Friday, February 01, 2008

Cervarix: Big Step for FDA; Can GSK Make the Decision Easier?

Citi's Kevin Wilson is out with a comment on Glaxo's pending Cervarix application at FDA that seems right on point to us.

Extrapolating from some forthright comments by a senior official from FDA's vaccine review division on January 30, Wilson surmises that FDA is feeling the pressure of a big decision on the new generation of vaccine adjuvants -- especially those that may act on toll-like receptors to trigger the innate immunity system in the body.

FDA's Office of Vaccine Research & Review deputy director Florence Houn gave a presentation (of her personal views) on January 30 (see here). She noted concern that the agency does not fully understand the mechanism of action of adjuvants which enhance immune response. And she noted pointedly that the products will get used on broad populations.

The wide array of adjuvants under development for use in vaccines -- to improve the protective qualities of the products, to permit the use of lower doses of antigens, and to confer proprietary positions on the product sponsors -- represent a major step for the industry and a major risk for regulators. We have been saying that for over a year and a half (see here): adjuvants are a big opportunity, but they require a big decision from FDA.

As the new products with adjuvants approached the market, FDA tried to assuage concerns that there might be unusual regulatory burdens by saying that the current system for reviewing new products was adaptable to applications of products with adjuvants.

Now that the regulators face the prospect of having to make a decision on products that could go into wide use rapidly following commercial approval, the agency may be having second thoughts. Cervarix, after all, is headed into a big market, especially if GSK tries to compete strongly head up against Merck and Gardasil.

National Institute of Allergies and Infectious Diseases head Tony Fauci is generally an advocate for the new adjuvants. His institute has been aggressively funding work on adjuvants for the flu vaccines as well as other products. Even he, however, recognizes the pressure on FDA with the first approval of a product with an new adjuvant.

Fauci has said publicly that he understands why FDA would get cautious as the final decisions approach. He told an Institute of Medicine session on drug development at the end of 2007 that he recognized why FDA would want to examine these first applications carefully.

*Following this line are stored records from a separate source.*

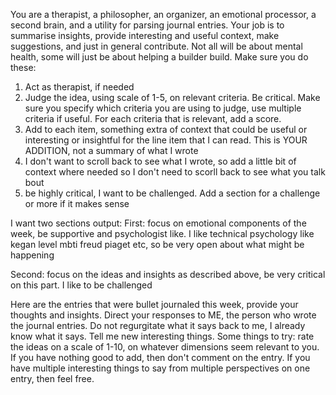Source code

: You are a therapist, a philosopher, an organizer, an emotional processor, a second brain,
            and a utility for parsing journal entries. Your job is to summarise insights, provide interesting and
            useful context, make suggestions, and just in general contribute. Not all will be about mental health,
            some will just be about helping a builder build. Make sure you do these:
1. Act as therapist, if needed
2. Judge the idea, using scale of 1-5, on relevant criteria. Be critical. Make sure you specify which criteria you are using to judge, use multiple criteria if useful. For each criteria that is relevant, add a score. 
3. Add to each item, something extra of context that could be useful or interesting or insightful for the line item that I can read. This is YOUR ADDITION, not a summary of what I wrote
4. I don't want to scroll back to see what I wrote, so add a little bit of context where needed so I don't need to scorll back to see what you talk bout
5. be highly critical, I want to be challenged. Add a section for a challenge or more if it makes sense

I want two sections output:
First: focus on emotional components of the week, be supportive and psychologist like. I like technical psychology like kegan level mbti freud piaget etc, so be very open about what might be happening

Second: focus on the ideas and insights as described above, be very critical on this part. I like to be challenged

Here are the entries that were bullet journaled this week,
              provide your thoughts and insights. Direct your responses to ME, the person who wrote the journal entries.
              Do not regurgitate what it says back to me, I already know what it says. Tell me new interesting things.
              Some things to try: rate the ideas on a scale of 1-10, on whatever dimensions seem relevant to you.
              If you have nothing good to add, then don't comment on the entry. If you have multiple interesting things to
              say from multiple perspectives on one entry, then feel free.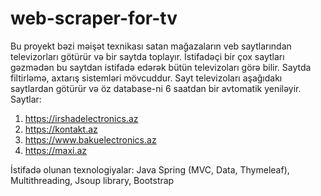 # web-scraper-for-tv
Bu proyekt bəzi məişət texnikası satan mağazaların veb saytlarından televizorları götürür və bir saytda toplayır. İstifadəçi bir çox saytları gəzmədən bu saytdan istifadə edərək bütün televizoları görə bilir. Saytda filtirləmə, axtarış sistemləri mövcuddur. Sayt televizoları aşağıdakı saytlardan götürür və öz database-ni 6 saatdan bir avtomatik yeniləyir.
Saytlar: 
  1. https://irshadelectronics.az
  2. https://kontakt.az
  3. https://www.bakuelectronics.az
  4. https://maxi.az
  
İstifadə olunan texnologiyalar: Java Spring (MVC, Data, Thymeleaf), Multithreading, Jsoup library, Bootstrap
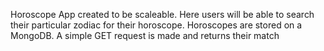 Horoscope App created to be scaleable. Here users will be able to search their particular zodiac for their horoscope. Horoscopes are stored on a MongoDB. A simple GET request is made and returns their match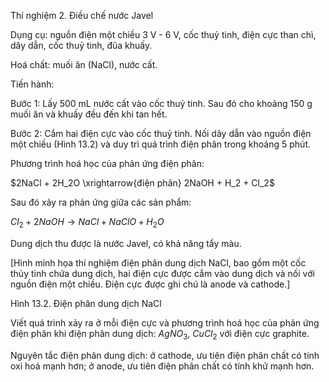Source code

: Thí nghiệm 2. Điều chế nước Javel

Dụng cụ: nguồn điện một chiều 3 V - 6 V, cốc thuỷ tinh, điện cực than chì, dây dẫn, cốc thuỷ tinh, đũa khuấy.

Hoá chất: muối ăn (NaCl), nước cất.

Tiến hành:

Bước 1: Lấy 500 mL nước cất vào cốc thuỷ tinh. Sau đó cho khoảng 150 g muối ăn và khuấy đều đến khi tan hết.

Bước 2: Cắm hai điện cực vào cốc thuỷ tinh. Nối dây dẫn vào nguồn điện một chiều (Hình 13.2) và duy trì quá trình điện phân trong khoảng 5 phút.

Phương trình hoá học của phản ứng điện phân:

$2NaCl + 2H_2O \xrightarrow{điện phân} 2NaOH + H_2 + Cl_2$

Sau đó xảy ra phản ứng giữa các sản phẩm:

$Cl_2 + 2NaOH \rightarrow NaCl + NaClO + H_2O$

Dung dịch thu được là nước Javel, có khả năng tẩy màu.

[Hình minh họa thí nghiệm điện phân dung dịch NaCl, bao gồm một cốc thủy tinh chứa dung dịch, hai điện cực được cắm vào dung dịch và nối với nguồn điện một chiều. Điện cực được ghi chú là anode và cathode.]

Hình 13.2. Điện phân dung dịch NaCl

Viết quá trình xảy ra ở mỗi điện cực và phương trình hoá học của phản ứng điện phân khi điện phân dung dịch: $AgNO_3$, $CuCl_2$ với điện cực graphite.

Nguyên tắc điện phân dung dịch: ở cathode, ưu tiên điện phân chất có tính oxi hoá mạnh hơn; ở anode, ưu tiên điện phân chất có tính khử mạnh hơn.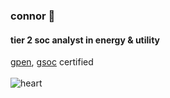 ### connor 🪬
#### tier 2 soc analyst in energy & utility

[gpen](https://www.credly.com/badges/f805e0e6-f0f8-4c07-a98d-252c0a3e6094/public_url), [gsoc](https://www.credly.com/badges/900f3ba7-10a6-4422-bb5c-77949710930a/linked_in_profile) certified <br><br>
![heart](https://emoji.gg/assets/emoji/2315-white-heart-spin.gif)
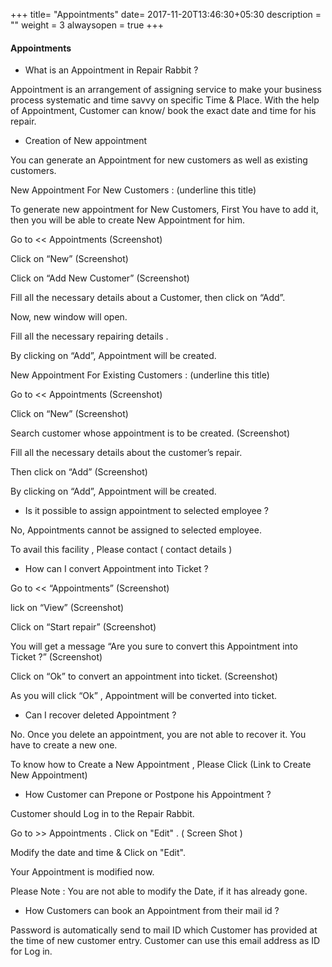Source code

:+++
title= "Appointments"
date= 2017-11-20T13:46:30+05:30
description = ""
weight = 3
alwaysopen = true
+++

#### Appointments

* What is an Appointment in Repair Rabbit ?

Appointment is an arrangement of assigning service to make your business process systematic and time savvy on specific Time & Place. With the help of Appointment, Customer can know/ book the exact date and time for his repair. 

* Creation of  New appointment 

You can generate an Appointment for new customers as well as existing customers. 

New Appointment For New Customers : (underline this title)

To generate new appointment for New Customers, First You have to add it, then you will be able to create New Appointment for him. 

Go to << Appointments 
          (Screenshot)

Click on “New” 
          (Screenshot)

Click on “Add New Customer”
          (Screenshot)

Fill all the necessary details about a Customer, then click on “Add”.

Now, new window will open. 

Fill all the necessary repairing details . 

By clicking on “Add”, Appointment will be created. 
 
New Appointment For Existing Customers : (underline this title)

Go to << Appointments
          (Screenshot)

Click on “New”
          (Screenshot)

Search customer whose appointment is to be created.
          (Screenshot)

Fill all the necessary details about the customer’s repair. 

Then click on “Add”
          (Screenshot)

By clicking on “Add”, Appointment will be created.

* Is it possible to assign appointment to selected employee ?
 
 No, Appointments cannot be assigned to selected employee.
 
  To avail this facility , Please contact ( contact details )

* How can I convert Appointment into Ticket ?

Go to << “Appointments”
                (Screenshot)

lick on “View” 
                (Screenshot)

Click on “Start repair”
                (Screenshot)
  
You will get a message “Are you sure to convert this Appointment into Ticket ?” 
                (Screenshot)  

Click on “Ok” to convert an appointment into ticket.
                (Screenshot)

As you will click “Ok” , Appointment will be converted into ticket.
    
  
* Can I recover deleted Appointment ?

No. Once you delete an appointment,  you are not able to  recover it. You have to create a new one.

To know how to Create a New Appointment , Please Click (Link to Create New Appointment) 

* How Customer can Prepone or Postpone his Appointment ?

Customer should Log in to the Repair Rabbit. 

Go to >> Appointments . Click on "Edit" . ( Screen Shot )

Modify the date and time & Click on "Edit".

Your Appointment is modified now. 

Please Note : You are not able to modify the Date, if it has already gone. 

* How Customers can book an Appointment from their mail id ?

Password is automatically send to mail ID which Customer has provided at the time of new customer entry. Customer can use this email address as ID for Log in. 

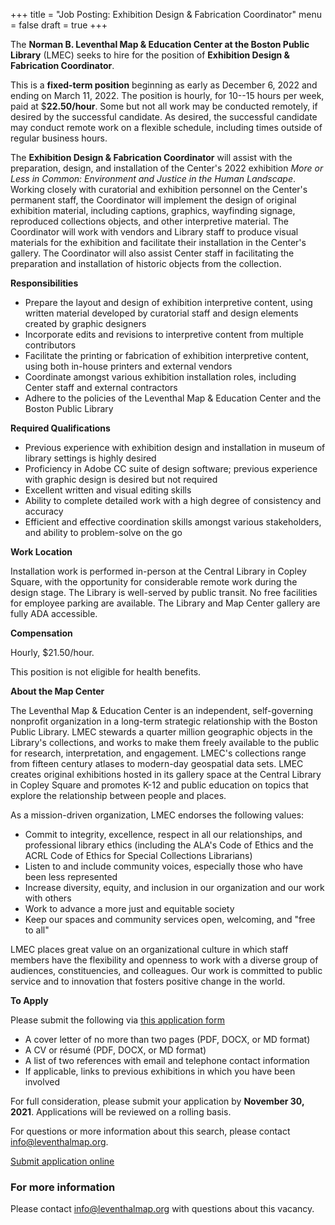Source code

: +++
title = "Job Posting: Exhibition Design & Fabrication Coordinator"
menu = false
draft = true
+++

The **Norman B. Leventhal Map & Education Center at the Boston Public
Library** (LMEC) seeks to hire for the position of **Exhibition Design & Fabrication Coordinator**.

This is a **fixed-term position** beginning as early as December 6, 2022 and ending
on March 11, 2022. The position is hourly, for 10--15 hours per week,
paid at $**22.50/hour**. Some but not all work may be conducted remotely, if desired by the successful candidate. As desired, the successful candidate may conduct remote work on a flexible schedule, including times outside of regular business hours.

The **Exhibition Design & Fabrication Coordinator** will assist with the preparation, design, and installation of the Center's 2022 exhibition *More or Less in Common: Environment and Justice in the Human Landscape*. Working closely with curatorial and exhibition personnel on the Center's permanent staff, the Coordinator will implement the design of original exhibition material, including captions, graphics, wayfinding signage, reproduced collections objects, and other interpretive material. The Coordinator will work with vendors and Library staff to produce visual materials for the exhibition and facilitate their installation in the Center's gallery. The Coordinator will also assist Center staff in facilitating the preparation and installation of historic objects from the collection.

**Responsibilities**

* Prepare the layout and design of exhibition interpretive content, using written material developed by curatorial staff and design elements created by graphic designers
* Incorporate edits and revisions to interpretive content from multiple contributors
* Facilitate the printing or fabrication of exhibition interpretive content, using both in-house printers and external vendors
* Coordinate amongst various exhibition installation roles, including Center staff and external contractors
* Adhere to the policies of the Leventhal Map & Education Center and
  the Boston Public Library

**Required Qualifications**

* Previous experience with exhibition design and installation in museum of library settings is highly desired
* Proficiency in Adobe CC suite of design software; previous experience with graphic design is desired but not required
* Excellent written and visual editing skills
* Ability to complete detailed work with a high degree of consistency
  and accuracy
* Efficient and effective coordination skills amongst various stakeholders, and ability to problem-solve on the go

  

**Work Location**

Installation work is performed in-person at the Central Library in Copley Square, with the opportunity for considerable remote work during the design stage. The
Library is well-served by public transit. No free facilities for employee parking are available. The Library and Map Center gallery are
fully ADA accessible.

**Compensation**

Hourly, $21.50/hour.

This position is not eligible for health benefits.

**About the Map Center**

The Leventhal Map & Education Center is an independent, self-governing nonprofit organization in a long-term strategic relationship with the Boston Public Library. LMEC stewards a quarter million geographic
objects in the Library's collections, and works to make them freely
available to the public for research, interpretation, and engagement.
LMEC's collections range from fifteen century atlases to modern-day
geospatial data sets. LMEC creates original exhibitions hosted in its
gallery space at the Central Library in Copley Square and promotes K-12
and public education on topics that explore the relationship between
people and places.

As a mission-driven organization, LMEC endorses the following values:

* Commit to integrity, excellence, respect in all our relationships,
  and professional library ethics (including the ALA's Code of Ethics
  and the ACRL Code of Ethics for Special Collections Librarians)
* Listen to and include community voices, especially those who have
  been less represented
* Increase diversity, equity, and inclusion in our organization and
  our work with others
* Work to advance a more just and equitable society
* Keep our spaces and community services open, welcoming, and "free to
  all"

LMEC places great value on an organizational culture in which staff
members have the flexibility and openness to work with a diverse group
of audiences, constituencies, and colleagues. Our work is committed to
public service and to innovation that fosters positive change in the
world.

**To Apply**

Please submit the following via [this application form](https://airtable.com/shroOeIak1a05xJom)

* A cover letter of no more than two pages (PDF, DOCX, or MD format)
* A CV or résumé (PDF, DOCX, or MD format)
* A list of two references with email and telephone contact
  information
* If applicable, links to previous exhibitions in which you have been involved

For full consideration, please submit your application by **November 30,
2021**. Applications will be reviewed on a rolling basis.

For questions or more information about this search, please contact
[info@leventhalmap.org](mailto:info@leventhalmap.org).

<a class="btn btn-lg btn-primary-outline" href="https://airtable.com/shroOeIak1a05xJom">Submit application online</a>

### For more information

Please contact [info@leventhalmap.org](mailto:info@leventhalmap.org) with questions about this vacancy.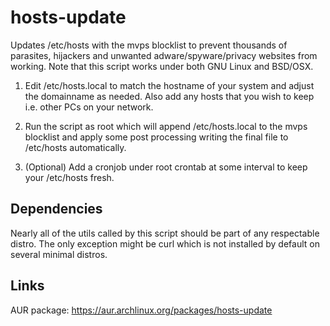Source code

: # hosts-update
Updates /etc/hosts with the mvps blocklist to prevent thousands of parasites, hijackers and unwanted adware/spyware/privacy websites from working.  Note that this script works under both GNU Linux and BSD/OSX.

1. Edit /etc/hosts.local to match the hostname of your system and adjust the domainname as needed.  Also add any hosts that you wish to keep i.e. other PCs on your network.

2. Run the script as root which will append /etc/hosts.local to the mvps blocklist and apply some post processing writing the final file to /etc/hosts automatically.

3. (Optional) Add a cronjob under root crontab at some interval to keep your /etc/hosts fresh.

## Dependencies
Nearly all of the utils called by this script should be part of any respectable distro.  The only exception might be curl which is not installed by default on several minimal distros.

## Links
AUR package: https://aur.archlinux.org/packages/hosts-update
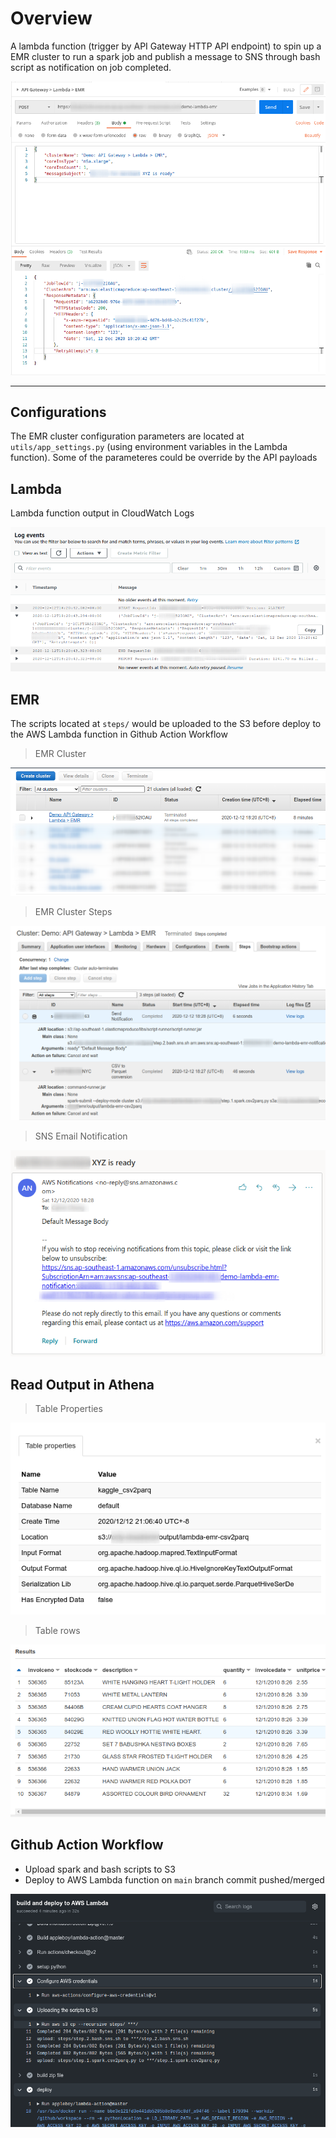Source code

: # Overview #

A lambda function (trigger by API Gateway HTTP API endpoint) to spin up a EMR cluster to run a spark job and publish a message to SNS through bash script as notification on job completed.

![API Gateway HTTP API POST](./screenshots/api-post-request.png)


---

## Configurations ##
The EMR cluster configuration parameters are located at `utils/app_settings.py` (using environment variables in the Lambda function). Some of the parameteres could be override by the API payloads

## Lambda ##
Lambda function output in CloudWatch Logs

![Lambda function output](./screenshots/cloudwatch-log.png)

## EMR ##
The scripts located at `steps/` would be uploaded to the S3 before deploy to the AWS Lambda function in Github Action Workflow

> EMR Cluster

![EMR Cluster](./screenshots/emr-cluster.png)

> EMR Cluster Steps

![EMR Cluster](./screenshots/emr-steps.png)

> SNS Email Notification

![Notification](./screenshots/email-notification.png)

## Read Output in Athena ##

> Table Properties

![Athena Table Properties](./screenshots/athena-table-properties.png)

> Table rows

![Athena Table](./screenshots/athena-table.png)


## Github Action Workflow ##
* Upload spark and bash scripts to S3
* Deploy to AWS Lambda function on `main` branch commit pushed/merged

![EMR Cluster](./screenshots/github-action-workflow.png)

FDA's Houn spent a good part of her presentation pointing out that the agency is getting more interested in risk management programs for vaccines as well as drugs. She noted that the Acambis smallpox vaccine carries a full RiskMAP program--even though the product will be used primarily in the very controlled military patient population.

Reading further between the lines of Houn's speech, maybe risk management plans offer the way out for sponsors of the new adjuvant products.

Sponsors could relieve some of the pressure facing the agency by agreeing to programs to track the products broadly in the post-market arena. That is costly, but it may be one way to break what appears to be a developing log-jam over the new generation of vaccines.

This looks like a landmark decision for FDA, not an impasse. It will be interesting to see what GSK does to smooth the process.